Dans la nuit du 4 au 5 mai dernier, le Sénat, à l’occasion de l’examen des dispositions de la loi Macron consacrées au travail dominical et nocturne, a voté, à la quasi-unanimité, l’instauration d’une dérogation permanente de droit au repos dominical pour les commerces de détail de biens culturels.

Après l’amendement Sephora qui étend le travail de nuit jusqu’à minuit dans les futures zones touristiques internationales et désormais dans les 640 zones touristiques déjà existantes, voici venu le temps de l’amendement Fnac.

Le motif avancé pour légitimer une telle mesure ? La soi-disant concurrence dominicale d’Amazon ! Gommé le site Internet de la Fnac et sa synergie avec les magasins ainsi que le triplement des bénéfices du groupe Fnac en 2014, et ce sans ouverture dominicale supplémentaire ; oublié la suppression d’un tiers des postes de disquaires et des chargés de communication en magasin ainsi que l’abandon des partenariats culturels avec des festivals aussi emblématiques que celui d’Angoulême. Enfin, l’extension des horaires d’ouverture, promue par Virgin Megastore, n’a pas empêché la liquidation retentissante de cette enseigne en 2013 et montre que la leçon n’a pas été retenue par grand monde…

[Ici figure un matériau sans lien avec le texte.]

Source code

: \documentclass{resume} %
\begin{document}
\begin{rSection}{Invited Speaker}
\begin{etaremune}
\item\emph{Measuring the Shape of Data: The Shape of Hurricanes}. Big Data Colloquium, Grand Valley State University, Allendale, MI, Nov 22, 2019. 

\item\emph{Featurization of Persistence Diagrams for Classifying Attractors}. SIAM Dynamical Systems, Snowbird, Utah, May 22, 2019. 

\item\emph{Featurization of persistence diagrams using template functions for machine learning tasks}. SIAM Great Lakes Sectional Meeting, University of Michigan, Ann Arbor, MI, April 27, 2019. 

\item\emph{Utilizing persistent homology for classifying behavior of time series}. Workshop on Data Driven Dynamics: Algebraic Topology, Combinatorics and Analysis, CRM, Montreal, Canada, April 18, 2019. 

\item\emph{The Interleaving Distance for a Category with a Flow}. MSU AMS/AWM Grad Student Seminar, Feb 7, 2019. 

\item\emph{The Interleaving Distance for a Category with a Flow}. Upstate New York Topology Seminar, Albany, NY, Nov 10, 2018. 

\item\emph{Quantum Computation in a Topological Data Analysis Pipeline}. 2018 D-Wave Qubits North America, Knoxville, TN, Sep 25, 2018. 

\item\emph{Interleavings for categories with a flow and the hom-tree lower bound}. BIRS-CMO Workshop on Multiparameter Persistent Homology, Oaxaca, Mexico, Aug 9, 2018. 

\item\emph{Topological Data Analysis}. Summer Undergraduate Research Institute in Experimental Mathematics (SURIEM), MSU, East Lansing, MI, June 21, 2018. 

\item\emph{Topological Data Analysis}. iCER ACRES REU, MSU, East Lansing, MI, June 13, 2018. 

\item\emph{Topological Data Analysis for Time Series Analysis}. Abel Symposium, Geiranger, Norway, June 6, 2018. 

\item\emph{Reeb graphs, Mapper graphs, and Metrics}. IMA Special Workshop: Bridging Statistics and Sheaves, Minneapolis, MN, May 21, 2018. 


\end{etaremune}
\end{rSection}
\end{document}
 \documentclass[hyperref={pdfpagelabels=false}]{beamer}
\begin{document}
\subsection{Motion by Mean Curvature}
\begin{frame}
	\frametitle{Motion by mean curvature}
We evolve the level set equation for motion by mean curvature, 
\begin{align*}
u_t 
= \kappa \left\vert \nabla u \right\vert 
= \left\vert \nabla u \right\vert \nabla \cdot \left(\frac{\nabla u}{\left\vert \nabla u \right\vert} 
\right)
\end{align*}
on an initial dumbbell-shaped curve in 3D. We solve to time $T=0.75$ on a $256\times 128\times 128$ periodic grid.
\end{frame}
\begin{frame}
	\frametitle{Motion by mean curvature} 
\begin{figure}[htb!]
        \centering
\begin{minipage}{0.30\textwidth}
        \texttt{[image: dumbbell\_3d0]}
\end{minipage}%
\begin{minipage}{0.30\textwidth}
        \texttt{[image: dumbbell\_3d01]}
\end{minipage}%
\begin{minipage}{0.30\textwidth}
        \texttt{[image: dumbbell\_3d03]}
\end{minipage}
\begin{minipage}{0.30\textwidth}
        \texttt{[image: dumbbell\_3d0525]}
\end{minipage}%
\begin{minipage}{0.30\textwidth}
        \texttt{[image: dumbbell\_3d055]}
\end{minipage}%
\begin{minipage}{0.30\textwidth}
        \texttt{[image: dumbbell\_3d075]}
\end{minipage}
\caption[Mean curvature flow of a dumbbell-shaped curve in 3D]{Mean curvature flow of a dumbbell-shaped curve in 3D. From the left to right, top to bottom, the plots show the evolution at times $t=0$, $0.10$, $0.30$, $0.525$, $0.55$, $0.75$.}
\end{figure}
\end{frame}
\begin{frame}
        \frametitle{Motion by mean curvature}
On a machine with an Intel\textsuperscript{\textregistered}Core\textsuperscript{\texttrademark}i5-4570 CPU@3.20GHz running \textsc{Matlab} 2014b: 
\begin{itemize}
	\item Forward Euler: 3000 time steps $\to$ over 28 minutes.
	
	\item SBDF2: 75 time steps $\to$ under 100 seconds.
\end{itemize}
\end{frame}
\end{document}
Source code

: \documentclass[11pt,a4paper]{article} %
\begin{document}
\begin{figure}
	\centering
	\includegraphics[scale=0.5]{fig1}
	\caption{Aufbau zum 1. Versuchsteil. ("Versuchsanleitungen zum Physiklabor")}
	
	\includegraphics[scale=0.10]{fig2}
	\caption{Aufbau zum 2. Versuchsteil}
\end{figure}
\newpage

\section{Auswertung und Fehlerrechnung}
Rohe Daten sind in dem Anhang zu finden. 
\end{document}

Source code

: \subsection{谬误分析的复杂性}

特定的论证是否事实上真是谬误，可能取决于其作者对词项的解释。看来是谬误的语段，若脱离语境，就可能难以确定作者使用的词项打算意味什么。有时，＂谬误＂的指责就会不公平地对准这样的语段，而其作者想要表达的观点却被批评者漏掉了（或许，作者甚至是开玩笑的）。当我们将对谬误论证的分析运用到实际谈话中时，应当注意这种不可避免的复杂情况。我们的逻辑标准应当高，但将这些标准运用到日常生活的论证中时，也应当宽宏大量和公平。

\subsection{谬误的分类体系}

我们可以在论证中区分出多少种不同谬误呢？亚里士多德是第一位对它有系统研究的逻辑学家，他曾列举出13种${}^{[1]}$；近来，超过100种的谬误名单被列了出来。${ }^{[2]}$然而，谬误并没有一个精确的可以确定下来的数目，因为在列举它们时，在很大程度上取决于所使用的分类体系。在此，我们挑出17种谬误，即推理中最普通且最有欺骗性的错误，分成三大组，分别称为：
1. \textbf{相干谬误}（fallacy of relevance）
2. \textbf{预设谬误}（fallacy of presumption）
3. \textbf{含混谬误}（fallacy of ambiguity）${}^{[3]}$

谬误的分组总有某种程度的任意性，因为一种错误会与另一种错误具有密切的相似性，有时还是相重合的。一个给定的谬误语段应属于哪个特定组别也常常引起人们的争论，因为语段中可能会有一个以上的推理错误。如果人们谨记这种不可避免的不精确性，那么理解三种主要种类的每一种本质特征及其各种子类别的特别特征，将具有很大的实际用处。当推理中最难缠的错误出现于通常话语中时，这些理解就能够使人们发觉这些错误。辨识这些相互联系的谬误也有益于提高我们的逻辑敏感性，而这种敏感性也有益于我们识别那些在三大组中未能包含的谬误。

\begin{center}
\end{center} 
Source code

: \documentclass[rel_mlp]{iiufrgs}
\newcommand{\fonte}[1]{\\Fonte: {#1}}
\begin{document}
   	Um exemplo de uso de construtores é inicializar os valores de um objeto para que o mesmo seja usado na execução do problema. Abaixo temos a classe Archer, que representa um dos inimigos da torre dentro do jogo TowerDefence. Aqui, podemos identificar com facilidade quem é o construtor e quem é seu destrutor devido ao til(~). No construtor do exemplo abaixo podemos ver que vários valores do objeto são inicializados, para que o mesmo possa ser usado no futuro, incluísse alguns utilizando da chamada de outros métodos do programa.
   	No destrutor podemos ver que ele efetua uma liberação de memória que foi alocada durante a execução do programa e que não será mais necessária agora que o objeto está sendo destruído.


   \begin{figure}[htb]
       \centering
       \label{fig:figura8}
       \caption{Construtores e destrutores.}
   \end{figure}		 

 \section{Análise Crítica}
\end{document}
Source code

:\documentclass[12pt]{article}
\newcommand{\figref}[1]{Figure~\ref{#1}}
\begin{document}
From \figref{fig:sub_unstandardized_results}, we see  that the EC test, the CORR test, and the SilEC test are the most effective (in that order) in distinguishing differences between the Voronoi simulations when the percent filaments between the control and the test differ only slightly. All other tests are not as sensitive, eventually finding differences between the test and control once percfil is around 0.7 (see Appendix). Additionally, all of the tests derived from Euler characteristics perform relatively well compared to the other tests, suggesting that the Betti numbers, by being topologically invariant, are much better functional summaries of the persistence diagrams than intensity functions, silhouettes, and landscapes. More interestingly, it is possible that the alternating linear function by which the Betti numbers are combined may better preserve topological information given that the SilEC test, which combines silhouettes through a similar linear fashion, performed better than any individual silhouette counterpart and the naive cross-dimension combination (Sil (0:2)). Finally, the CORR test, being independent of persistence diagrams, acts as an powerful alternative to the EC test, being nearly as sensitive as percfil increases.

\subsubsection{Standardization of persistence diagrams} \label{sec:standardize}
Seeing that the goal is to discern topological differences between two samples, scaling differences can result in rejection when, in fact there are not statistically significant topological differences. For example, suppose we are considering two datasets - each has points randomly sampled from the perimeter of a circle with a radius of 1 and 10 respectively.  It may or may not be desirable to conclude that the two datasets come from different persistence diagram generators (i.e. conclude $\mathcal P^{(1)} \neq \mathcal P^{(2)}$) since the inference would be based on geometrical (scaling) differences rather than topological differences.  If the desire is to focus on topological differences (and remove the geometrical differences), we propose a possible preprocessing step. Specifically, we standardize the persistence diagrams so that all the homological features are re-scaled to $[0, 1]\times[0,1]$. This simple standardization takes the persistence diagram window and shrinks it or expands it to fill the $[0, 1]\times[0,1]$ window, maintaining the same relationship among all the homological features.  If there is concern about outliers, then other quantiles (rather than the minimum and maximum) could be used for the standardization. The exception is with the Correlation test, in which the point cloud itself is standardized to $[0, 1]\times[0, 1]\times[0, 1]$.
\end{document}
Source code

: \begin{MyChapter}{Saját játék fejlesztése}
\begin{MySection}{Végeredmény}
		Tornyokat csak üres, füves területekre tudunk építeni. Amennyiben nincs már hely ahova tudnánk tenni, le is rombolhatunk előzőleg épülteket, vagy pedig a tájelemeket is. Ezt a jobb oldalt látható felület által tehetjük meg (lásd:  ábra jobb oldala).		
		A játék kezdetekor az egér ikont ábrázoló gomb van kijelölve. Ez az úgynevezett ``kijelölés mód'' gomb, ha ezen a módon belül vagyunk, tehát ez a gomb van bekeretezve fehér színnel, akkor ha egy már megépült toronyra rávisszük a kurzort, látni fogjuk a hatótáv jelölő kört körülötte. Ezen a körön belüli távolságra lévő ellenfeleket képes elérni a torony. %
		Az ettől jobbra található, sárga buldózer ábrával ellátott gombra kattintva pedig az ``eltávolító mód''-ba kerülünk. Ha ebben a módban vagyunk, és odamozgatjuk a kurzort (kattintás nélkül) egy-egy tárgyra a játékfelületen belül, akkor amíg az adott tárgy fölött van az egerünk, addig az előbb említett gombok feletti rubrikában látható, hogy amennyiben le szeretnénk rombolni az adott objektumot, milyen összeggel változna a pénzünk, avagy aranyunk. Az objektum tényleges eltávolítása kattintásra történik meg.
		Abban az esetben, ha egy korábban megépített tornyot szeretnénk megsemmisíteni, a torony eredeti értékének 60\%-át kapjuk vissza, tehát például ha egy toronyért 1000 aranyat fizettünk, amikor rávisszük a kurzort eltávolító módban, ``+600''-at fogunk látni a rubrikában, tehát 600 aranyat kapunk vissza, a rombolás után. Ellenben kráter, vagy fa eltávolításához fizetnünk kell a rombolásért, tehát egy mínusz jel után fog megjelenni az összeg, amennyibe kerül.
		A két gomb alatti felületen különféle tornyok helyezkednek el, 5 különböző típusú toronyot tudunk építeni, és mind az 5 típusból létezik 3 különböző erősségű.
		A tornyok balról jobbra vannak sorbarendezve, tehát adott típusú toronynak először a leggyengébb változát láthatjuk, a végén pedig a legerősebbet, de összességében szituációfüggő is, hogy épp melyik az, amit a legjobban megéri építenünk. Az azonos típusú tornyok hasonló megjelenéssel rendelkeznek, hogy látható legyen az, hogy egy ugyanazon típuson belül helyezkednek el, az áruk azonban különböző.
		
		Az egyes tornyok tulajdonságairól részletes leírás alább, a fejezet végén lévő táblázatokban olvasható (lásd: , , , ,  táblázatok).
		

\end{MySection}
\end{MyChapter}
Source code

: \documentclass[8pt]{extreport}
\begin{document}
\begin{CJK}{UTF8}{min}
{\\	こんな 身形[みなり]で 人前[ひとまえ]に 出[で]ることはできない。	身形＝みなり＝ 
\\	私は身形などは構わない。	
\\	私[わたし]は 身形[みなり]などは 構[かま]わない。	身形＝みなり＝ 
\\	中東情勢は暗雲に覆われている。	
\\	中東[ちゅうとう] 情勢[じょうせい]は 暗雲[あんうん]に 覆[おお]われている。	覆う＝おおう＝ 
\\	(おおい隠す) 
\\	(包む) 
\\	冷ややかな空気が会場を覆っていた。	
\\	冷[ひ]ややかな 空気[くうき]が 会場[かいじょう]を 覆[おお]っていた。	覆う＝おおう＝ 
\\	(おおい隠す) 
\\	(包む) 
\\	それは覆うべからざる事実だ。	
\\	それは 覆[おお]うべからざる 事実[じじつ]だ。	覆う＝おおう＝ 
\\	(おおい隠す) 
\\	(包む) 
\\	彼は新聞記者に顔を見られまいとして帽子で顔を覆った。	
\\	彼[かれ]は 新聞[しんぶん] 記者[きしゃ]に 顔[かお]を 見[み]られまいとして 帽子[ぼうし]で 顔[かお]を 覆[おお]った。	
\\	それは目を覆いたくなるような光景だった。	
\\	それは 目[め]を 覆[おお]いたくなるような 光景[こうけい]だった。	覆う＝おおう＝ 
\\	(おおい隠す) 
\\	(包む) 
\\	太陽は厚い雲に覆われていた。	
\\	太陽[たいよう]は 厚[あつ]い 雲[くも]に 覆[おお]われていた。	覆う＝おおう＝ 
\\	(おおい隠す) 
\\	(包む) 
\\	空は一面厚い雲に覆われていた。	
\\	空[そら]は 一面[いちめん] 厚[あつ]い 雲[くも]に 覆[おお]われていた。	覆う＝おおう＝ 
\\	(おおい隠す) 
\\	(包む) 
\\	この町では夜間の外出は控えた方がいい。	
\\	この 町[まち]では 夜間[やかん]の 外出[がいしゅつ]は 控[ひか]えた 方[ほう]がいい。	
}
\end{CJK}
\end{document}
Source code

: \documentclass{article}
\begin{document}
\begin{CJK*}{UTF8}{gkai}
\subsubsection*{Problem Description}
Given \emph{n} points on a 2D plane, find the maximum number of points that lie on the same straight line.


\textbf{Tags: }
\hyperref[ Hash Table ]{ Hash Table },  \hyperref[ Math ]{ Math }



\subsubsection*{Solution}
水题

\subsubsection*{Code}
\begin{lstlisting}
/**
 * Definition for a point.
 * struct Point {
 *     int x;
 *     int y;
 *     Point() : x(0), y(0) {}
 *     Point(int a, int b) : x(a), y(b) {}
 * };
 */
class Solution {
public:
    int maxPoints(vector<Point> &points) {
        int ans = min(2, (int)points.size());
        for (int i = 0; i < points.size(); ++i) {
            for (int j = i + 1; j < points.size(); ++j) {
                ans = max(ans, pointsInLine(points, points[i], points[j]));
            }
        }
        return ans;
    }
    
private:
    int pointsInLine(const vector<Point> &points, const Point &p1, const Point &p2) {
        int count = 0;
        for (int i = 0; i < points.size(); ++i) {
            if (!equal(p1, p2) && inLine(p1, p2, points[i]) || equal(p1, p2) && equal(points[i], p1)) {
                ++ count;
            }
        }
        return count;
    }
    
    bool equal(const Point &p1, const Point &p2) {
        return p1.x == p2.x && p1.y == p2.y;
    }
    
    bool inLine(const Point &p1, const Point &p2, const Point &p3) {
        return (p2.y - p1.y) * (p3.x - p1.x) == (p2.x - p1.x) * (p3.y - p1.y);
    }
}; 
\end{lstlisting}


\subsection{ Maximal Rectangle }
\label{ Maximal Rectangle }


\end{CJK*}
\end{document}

Dans le cadre d’une dérogation de droit au repos dominical qui légaliserait le travail du dimanche sans recours au volontariat, ni majoration de salaire, les libraires, mais aussi tous les autres salariés des magasins de biens culturels, vont être victimes d’une nouvelle attaque à l’encontre de leurs conditions de travail, déjà passablement dégradées.

On est loin du «  pas d’accord, pas d’ouverture  » et des contreparties obligatoires promis par Emmanuel Macron qui, au nom du gouvernement, a donné son accord tacite. Non seulement ce dernier se dédit mais celui qui fut l’assistant du philosophe Paul Ricœur oublie la leçon de son maître : «  Une société où l’économique domine le politique est une société qui crée des inégalités insupportables.  »

Pour notre part, nous ne le supportons pas : aussi, nous exigeons, à l’instar des employeurs de la branche de la librairie, que la commission mixte paritaire, qui se réunira le 3 juin pour élaborer un texte de loi commun aux deux assemblées, supprime cet amendement scélérat ; nous appelons également les salariés des enseignes de distribution culturelle et des magasins indépendants à se mobiliser dans le prolongement du 29 juin, date de grève sur notre enseigne, et ce jusqu’au retrait de la loi Macron.

Houman Ahmadi (Seci-Unsa 
Fnac Paris), André Chapuis (CGT Fnac Relais), Jocelyn Faroche (CNT-SO Fnac Forum), Catherine Gaigne 
(SUD Fnac Paris), Jean-Marc Laurent (CGT Fnac Codirep), Christian Lecanu (CGT Fnac Paris), Thierry Lize (FO Fnac Relais), Jean-Paul Marchall (SUD Fnac Relais), Thierry Saint-Maxent (FO Fnac Logistique).